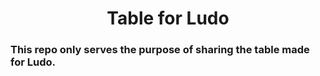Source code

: <div align="center">

# Table for Ludo

</div>

### This repo only serves the purpose of sharing the table made for Ludo.
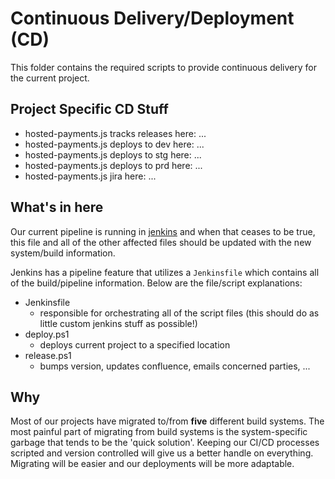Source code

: # Continuous Delivery/Deployment (CD)

This folder contains the required scripts to provide continuous delivery for the current project.

## Project Specific CD Stuff

* hosted-payments.js tracks releases here: ...
* hosted-payments.js deploys to dev here: ...
* hosted-payments.js deploys to stg here: ...
* hosted-payments.js deploys to prd here: ...
* hosted-payments.js jira here: ...

## What's in here

Our current pipeline is running
 in [jenkins](https://svdlknxtgapp03.servers.global.prv/jenkins/)
 and when that ceases to be true, this file and
 all of the other affected files should be updated
 with the new system/build information.

Jenkins has a pipeline feature that utilizes a
 `Jenkinsfile` which contains all of the build/pipeline
 information. Below are the file/script explanations:

* Jenkinsfile
  * responsible for orchestrating all of the script files (this should do as little custom jenkins stuff as possible!)
* deploy.ps1
  * deploys current project to a specified location
* release.ps1
  * bumps version, updates confluence, emails concerned parties, ...

## Why

Most of our projects have migrated to/from **five** different
 build systems. The most painful part of migrating from build
 systems is the system-specific garbage that tends to be the
 'quick solution'. Keeping our CI/CD processes scripted and
 version controlled will give us a better handle on everything.
 Migrating will be easier and our deployments will be more adaptable.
_ _ _
Please return each line of the data above in which the word "Ludo" occurs.

# Table for Ludo
### This repo only serves the purpose of sharing the table made for Ludo.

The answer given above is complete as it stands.